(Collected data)
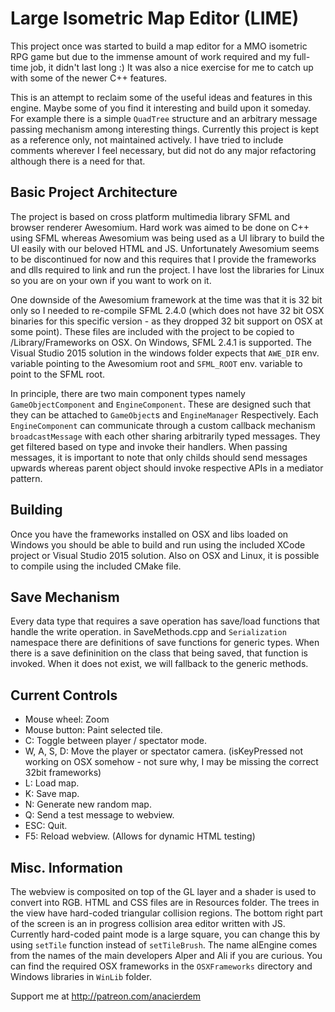 # Large Isometric Map Editor (LIME)

This project once was started to build a map editor for a MMO isometric RPG game but due to the immense amount of work required and my full-time job, it didn't last long :) It was also a nice exercise for me to catch up with some of the newer C++ features.

This is an attempt to reclaim some of the useful ideas and features in this engine. Maybe some of you find it interesting and build upon it someday. For example there is a simple `QuadTree` structure and an arbitrary message passing mechanism among interesting things. Currently this project is kept as a reference only, not maintained actively. I have tried to include comments wherever I feel necessary, but did not do any major refactoring although there is a need for that.

## Basic Project Architecture

The project is based on cross platform multimedia library SFML and browser renderer Awesomium. Hard work was aimed to be done on C++ using SFML whereas Awesomium was being used as a UI library to build the UI easily with our beloved HTML and JS. Unfortunately Awesomium seems to be discontinued for now and this requires that I provide the frameworks and dlls required to link and run the project. I have lost the libraries for Linux so you are on your own if you want to work on it.

One downside of the Awesomium framework at the time was that it is 32 bit only so I needed to re-compile SFML 2.4.0 (which does not have 32 bit OSX binaries for this specific version - as they dropped 32 bit support on OSX at some point). These files are included with the project to be copied to /Library/Frameworks on OSX. On Windows, SFML 2.4.1 is supported. The Visual Studio 2015 solution in the windows folder expects that `AWE_DIR` env. variable pointing to the Awesomium root and `SFML_ROOT` env. variable to point to the SFML root.

In principle, there are two main component types namely `GameObjectComponent` and `EngineComponent`. These are designed such that they can be attached to `GameObject`s and `EngineManager` Respectively. Each `EngineComponent` can communicate through a custom callback mechanism `broadcastMessage` with each other sharing arbitrarily typed messages. They get filtered based on type and invoke their handlers. When passing messages, it is important to note that only childs should send messages upwards whereas parent object should invoke respective APIs in a mediator pattern.

## Building

Once you have the frameworks installed on OSX and libs loaded on Windows you should be able to build and run using the included XCode project or Visual Studio 2015 solution. Also on OSX and Linux, it is possible to compile using the included CMake file.

## Save Mechanism

Every data type that requires a save operation has save/load functions that handle the write operation. in SaveMethods.cpp and `Serialization` namespace there are definitions of save functions for generic types. When there is a save defininition on the class that being saved, that function is invoked. When it does not exist, we will fallback to the generic methods.

## Current Controls

- Mouse wheel: Zoom
- Mouse button: Paint selected tile.
- C: Toggle between player / spectator mode.
- W, A, S, D: Move the player or spectator camera. (isKeyPressed not working on OSX somehow - not sure why, I may be missing the correct 32bit frameworks)
- L: Load map.
- K: Save map.
- N: Generate new random map.
- Q: Send a test message to webview.
- ESC: Quit.
- F5: Reload webview. (Allows for dynamic HTML testing)

## Misc. Information

The webview is composited on top of the GL layer and a shader is used to convert into RGB. HTML and CSS files are in Resources folder. The trees in the view have hard-coded triangular collision regions. The bottom right part of the screen is an in progress collision area editor written with JS. Currently hard-coded paint mode is a large square, you can change this by using `setTile` function instead of `setTileBrush`. The name alEngine comes from the names of the main developers Alper and Ali if you are curious. You can find the required OSX frameworks in the `OSXFrameworks` directory and Windows libraries in `WinLib` folder.

Support me at http://patreon.com/anacierdem
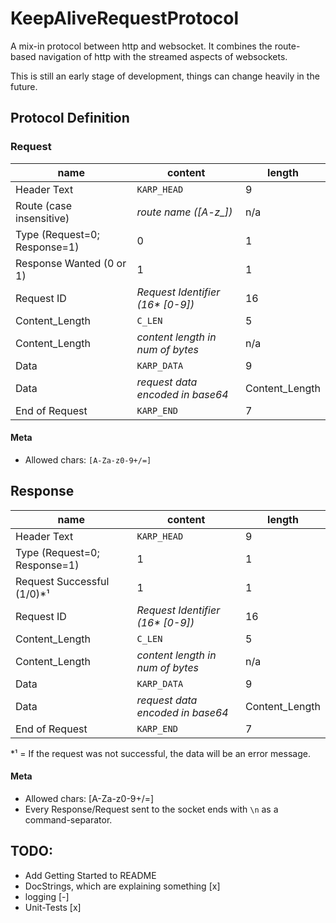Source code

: # KeepAliveRequestProtocol

A mix-in protocol between http and websocket. It combines the route-based navigation of http with the 
streamed aspects of websockets.

This is still an early stage of development, things can change heavily in the future.


## Protocol Definition
### Request

| name                         | content                                      | length             |
| ---------------------------- | -------------------------------------------- | ------------------ |
| Header Text                  | `KARP_HEAD`                                  | 9                  |
| Route (case insensitive)     | *route name ([A-z\_])*                       | n/a                |
| Type (Request=0; Response=1) | 0                                            | 1                  |
| Response Wanted (0 or 1)     | 1                                            | 1                  |
| Request ID                   | *Request Identifier (16\* [0-9])*            | 16                 |
| Content_Length               | `C_LEN`                                      | 5                  |
| Content_Length               | *content length in num of bytes*             | n/a                |
| Data                         | `KARP_DATA`                                  | 9                  |
| Data                         | *request data encoded in base64*             | Content_Length     |
| End of Request               | `KARP_END`                                   | 7                  |

#### Meta

- Allowed chars: `[A-Za-z0-9+/=]`

## Response

| name                         | content                                       | length             |
| ---------------------------- | --------------------------------------------- | ------------------ |
| Header Text                  | `KARP_HEAD`                                   | 9                  |
| Type (Request=0; Response=1) | 1                                             | 1                  |
| Request Successful (1/0)*¹   | 1                                             | 1                  |
| Request ID                   | *Request Identifier (16\* [0-9])*             | 16                 |
| Content_Length               | `C_LEN`                                       | 5                  |
| Content_Length               | *content length in num of bytes*              | n/a                |
| Data                         | `KARP_DATA`                                   | 9                  |
| Data                         | *request data encoded in base64*              | Content_Length     |
| End of Request               | `KARP_END`                                    | 7                  |

*¹ = If the request was not successful, the data will be an error message.

#### Meta

- Allowed chars: [A-Za-z0-9+/=]
- Every Response/Request sent to the socket ends with `\n` as a command-separator.

## TODO:

-   Add Getting Started to README
-   DocStrings, which are explaining something [x]
-   logging [-]
-   Unit-Tests [x]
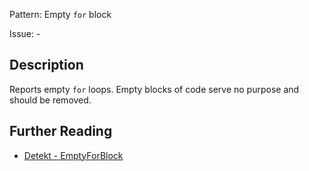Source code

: Pattern: Empty `for` block

Issue: -

## Description

Reports empty `for` loops. Empty blocks of code serve no purpose and should be removed.

## Further Reading

* [Detekt - EmptyForBlock](https://detekt.github.io/detekt/empty-blocks.html#emptyforblock)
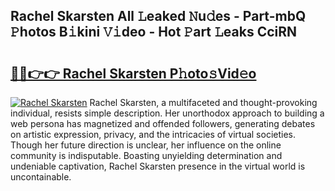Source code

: ## Rachel Skarsten All 𝙻eaked 𝙽u𝚍es - Part-mbQ 𝙿hotos B𝚒kini 𝚅𝚒deo - Hot 𝙿art 𝙻eaks CciRN

# <h2><a href="http://ld67f2.urlbe.top/?page=Rachel+Skarsten">🔗🔗👉👉 Rachel Skarsten P𝚑oto𝚜Vid𝚎o</a></h2>

[![Rachel Skarsten](https://i.imgur.com/eBuTRDB.gif)](http://ld67f2.urlbe.top/?page=Rachel+Skarsten)
Rachel Skarsten, a multifaceted and thought-provoking individual, resists simple description. Her unorthodox approach to building a web persona has magnetized and offended followers, generating debates on artistic expression, privacy, and the intricacies of virtual societies. Though her future direction is unclear, her influence on the online community is indisputable. Boasting unyielding determination and undeniable captivation, Rachel Skarsten presence in the virtual world is uncontainable.
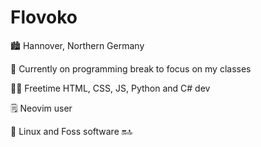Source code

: # Flovoko


🏙️ Hannover, Northern Germany

📘 Currently on programming break to focus on my classes

🧑‍💻 Freetime HTML, CSS, JS, Python and C# dev

🗒️ Neovim user

🐧 Linux and Foss software 🔛🔝
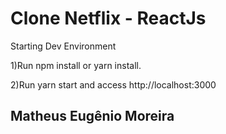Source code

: # Clone Netflix - ReactJs

Starting Dev Environment

1)Run npm install or yarn install.

2)Run yarn start and access http://localhost:3000

## Matheus Eugênio Moreira
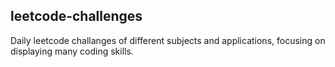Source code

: ## leetcode-challenges 

Daily leetcode challanges of different subjects and applications, focusing on displaying many coding skills.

→ **Assigned task**
Show all lines from the data above in which the word "bytes" appears.

→ **Answer to the exercise**
| Content_Length               | *content length in num of bytes*             | n/a                |
| Content_Length               | *content length in num of bytes*              | n/a                |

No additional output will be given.